Here’s a tip which may be useful if you think you have walked into this ultra-conservative restaurant. Order red first. Once it’s in your glasses, order white. Your sommelier will look confused and disorientated, but it’s a small price to pay. You have outmanoeuvred him or her and now have everything you need in front of you. Red and white wine on the table at the same time. Dinner is looking good.
Of course certain wines work particularly well with certain foods – particularly when they come from the same region. Loire Sauvignon Blancs with Loire goats’ cheese, Ribera del Duero with oven-roasted local spring lamb – of course they work. Dry white wine with cheese generally. Cuts through the fat content. Of course. However, there may be other wines that work equally well. In Champagne we drink Champagne through an entire meal. Works fine. Dry Riesling with everything. Absolutely!
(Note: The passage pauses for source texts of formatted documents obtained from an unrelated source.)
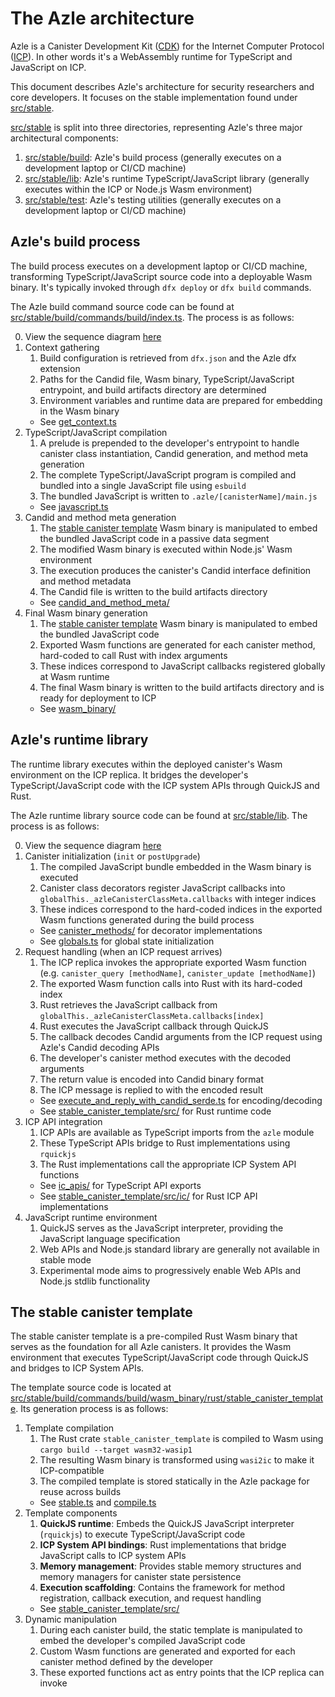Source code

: # The Azle architecture

Azle is a Canister Development Kit ([CDK](https://internetcomputer.org/docs/building-apps/developer-tools/cdks/)) for the Internet Computer Protocol ([ICP](https://internetcomputer.org/)). In other words it's a WebAssembly runtime for TypeScript and JavaScript on ICP.

This document describes Azle's architecture for security researchers and core developers. It focuses on the stable implementation found under [src/stable](../../src/stable).

[src/stable](../../src/stable) is split into three directories, representing Azle's three major architectural components:

1. [src/stable/build](../../src/stable/build): Azle's build process (generally executes on a development laptop or CI/CD machine)
2. [src/stable/lib](../../src/stable/lib): Azle's runtime TypeScript/JavaScript library (generally executes within the ICP or Node.js Wasm environment)
3. [src/stable/test](../../src/stable/test): Azle's testing utilities (generally executes on a development laptop or CI/CD machine)

## Azle's build process

The build process executes on a development laptop or CI/CD machine, transforming TypeScript/JavaScript source code into a deployable Wasm binary. It's typically invoked through `dfx deploy` or `dfx build` commands.

The Azle build command source code can be found at [src/stable/build/commands/build/index.ts](../../src/stable/build/commands/build/index.ts). The process is as follows:

0. View the sequence diagram [here](./build_process_sequence.md)
1. Context gathering
    1. Build configuration is retrieved from `dfx.json` and the Azle dfx extension
    2. Paths for the Candid file, Wasm binary, TypeScript/JavaScript entrypoint, and build artifacts directory are determined
    3. Environment variables and runtime data are prepared for embedding in the Wasm binary
    - See [get_context.ts](../../src/stable/build/commands/build/get_context.ts)
2. TypeScript/JavaScript compilation
    1. A prelude is prepended to the developer's entrypoint to handle canister class instantiation, Candid generation, and method meta generation
    2. The complete TypeScript/JavaScript program is compiled and bundled into a single JavaScript file using `esbuild`
    3. The bundled JavaScript is written to `.azle/[canisterName]/main.js`
    - See [javascript.ts](../../src/stable/build/commands/build/javascript.ts)
3. Candid and method meta generation
    1. The [stable canister template](#the-stable-canister-template) Wasm binary is manipulated to embed the bundled JavaScript code in a passive data segment
    2. The modified Wasm binary is executed within Node.js' Wasm environment
    3. The execution produces the canister's Candid interface definition and method metadata
    4. The Candid file is written to the build artifacts directory
    - See [candid_and_method_meta/](../../src/stable/build/commands/build/candid_and_method_meta)
4. Final Wasm binary generation
    1. The [stable canister template](#the-stable-canister-template) Wasm binary is manipulated to embed the bundled JavaScript code
    2. Exported Wasm functions are generated for each canister method, hard-coded to call Rust with index arguments
    3. These indices correspond to JavaScript callbacks registered globally at Wasm runtime
    4. The final Wasm binary is written to the build artifacts directory and is ready for deployment to ICP
    - See [wasm_binary/](../../src/stable/build/commands/build/wasm_binary)

## Azle's runtime library

The runtime library executes within the deployed canister's Wasm environment on the ICP replica. It bridges the developer's TypeScript/JavaScript code with the ICP system APIs through QuickJS and Rust.

The Azle runtime library source code can be found at [src/stable/lib](../../src/stable/lib). The process is as follows:

0. View the sequence diagram [here](./runtime_library_sequence.md)
1. Canister initialization (`init` or `postUpgrade`)
    1. The compiled JavaScript bundle embedded in the Wasm binary is executed
    2. Canister class decorators register JavaScript callbacks into `globalThis._azleCanisterClassMeta.callbacks` with integer indices
    3. These indices correspond to the hard-coded indices in the exported Wasm functions generated during the build process
    - See [canister_methods/](../../src/stable/lib/canister_methods) for decorator implementations
    - See [globals.ts](../../src/stable/lib/globals.ts) for global state initialization
2. Request handling (when an ICP request arrives)
    1. The ICP replica invokes the appropriate exported Wasm function (e.g. `canister_query [methodName]`, `canister_update [methodName]`)
    2. The exported Wasm function calls into Rust with its hard-coded index
    3. Rust retrieves the JavaScript callback from `globalThis._azleCanisterClassMeta.callbacks[index]`
    4. Rust executes the JavaScript callback through QuickJS
    5. The callback decodes Candid arguments from the ICP request using Azle's Candid decoding APIs
    6. The developer's canister method executes with the decoded arguments
    7. The return value is encoded into Candid binary format
    8. The ICP message is replied to with the encoded result
    - See [execute_and_reply_with_candid_serde.ts](../../src/stable/lib/execute_and_reply_with_candid_serde.ts) for encoding/decoding
    - See [stable_canister_template/src/](../../src/stable/build/commands/build/wasm_binary/rust/stable_canister_template/src/) for Rust runtime code
3. ICP API integration
    1. ICP APIs are available as TypeScript imports from the `azle` module
    2. These TypeScript APIs bridge to Rust implementations using `rquickjs`
    3. The Rust implementations call the appropriate ICP System API functions
    - See [ic_apis/](../../src/stable/lib/ic_apis) for TypeScript API exports
    - See [stable_canister_template/src/ic/](../../src/stable/build/commands/build/wasm_binary/rust/stable_canister_template/src/ic/) for Rust ICP API implementations
4. JavaScript runtime environment
    1. QuickJS serves as the JavaScript interpreter, providing the JavaScript language specification
    2. Web APIs and Node.js standard library are generally not available in stable mode
    3. Experimental mode aims to progressively enable Web APIs and Node.js stdlib functionality

## The stable canister template

The stable canister template is a pre-compiled Rust Wasm binary that serves as the foundation for all Azle canisters. It provides the Wasm environment that executes TypeScript/JavaScript code through QuickJS and bridges to ICP System APIs.

The template source code is located at [src/stable/build/commands/build/wasm_binary/rust/stable_canister_template](../../src/stable/build/commands/build/wasm_binary/rust/stable_canister_template). Its generation process is as follows:

1. Template compilation
    1. The Rust crate `stable_canister_template` is compiled to Wasm using `cargo build --target wasm32-wasip1`
    2. The resulting Wasm binary is transformed using `wasi2ic` to make it ICP-compatible
    3. The compiled template is stored statically in the Azle package for reuse across builds
    - See [stable.ts](../../src/stable/build/commands/dev/template/stable.ts) and [compile.ts](../../src/stable/build/commands/build/wasm_binary/compile.ts)
2. Template components
    1. **QuickJS runtime**: Embeds the QuickJS JavaScript interpreter (`rquickjs`) to execute TypeScript/JavaScript code
    2. **ICP System API bindings**: Rust implementations that bridge JavaScript calls to ICP system APIs
    3. **Memory management**: Provides stable memory structures and memory managers for canister state persistence
    4. **Execution scaffolding**: Contains the framework for method registration, callback execution, and request handling
    - See [stable_canister_template/src/](../../src/stable/build/commands/build/wasm_binary/rust/stable_canister_template/src/)
3. Dynamic manipulation
    1. During each canister build, the static template is manipulated to embed the developer's compiled JavaScript code
    2. Custom Wasm functions are generated and exported for each canister method defined by the developer
    3. These exported functions act as entry points that the ICP replica can invoke
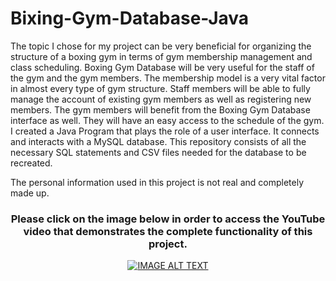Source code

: # Bixing-Gym-Database-Java
The topic I chose for my project can be very beneficial for organizing the structure of a boxing gym in terms of gym membership management and class scheduling. Boxing Gym Database will be very useful for the staff of the gym and the gym members. The membership model is a very vital factor in almost every type of gym structure. Staff members will be able to fully manage the account of existing gym members as well as registering new members. The gym members will benefit from the Boxing Gym Database interface as well. They will have an easy access to the schedule of the gym.
I created a Java Program that plays the role of a user interface. It connects and interacts with a MySQL database. This repository consists of all the necessary SQL statements and CSV files needed for the database to be recreated.

The personal information used in this project is not real and completely made up.

<h3 align="center"> Please click on the image below in order to access the YouTube video that demonstrates the complete functionality of this project. </h3>
<div align="center">
  <a href="https://www.youtube.com/watch?v=Qz_urbSnRXg"><img src="https://img.youtube.com/vi/Qz_urbSnRXg/0.jpg" alt="IMAGE ALT TEXT"></a>
</div>

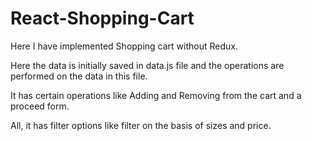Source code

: # React-Shopping-Cart
Here I have implemented Shopping cart without Redux.

Here the data is initially saved in data.js file and the operations are performed on the data in this file.

It has certain operations like Adding and Removing from the cart and a proceed form.

All, it has filter options like filter on the basis of sizes and price.

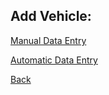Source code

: ## Add Vehicle:

[Manual Data Entry](https://projectemiszero.github.io/Manual-Entry/)

[Automatic Data Entry](https://projectemiszero.github.io/Automatic-Car-Entry/)

[Back](https://projectemiszero.github.io/Home-Page/)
What I struggle with, is the fascistic notion that there is a single, perfect combination of a given food with wine. I worry that the Priests and Priestesses of this Black Art are constructing another mystical field of expertise that the regular, food-loving, wine-loving public now feels that they need to master before they can glimpse wine and foodie Nirvana. It’s a smoke screen. A mirage. You don’t need a higher authority to tell you what you can or cannot drink with your dinner. Muscadet with steak? Yquem with oysters, Grange with those delicate, grilled fillets of sole? Go for it.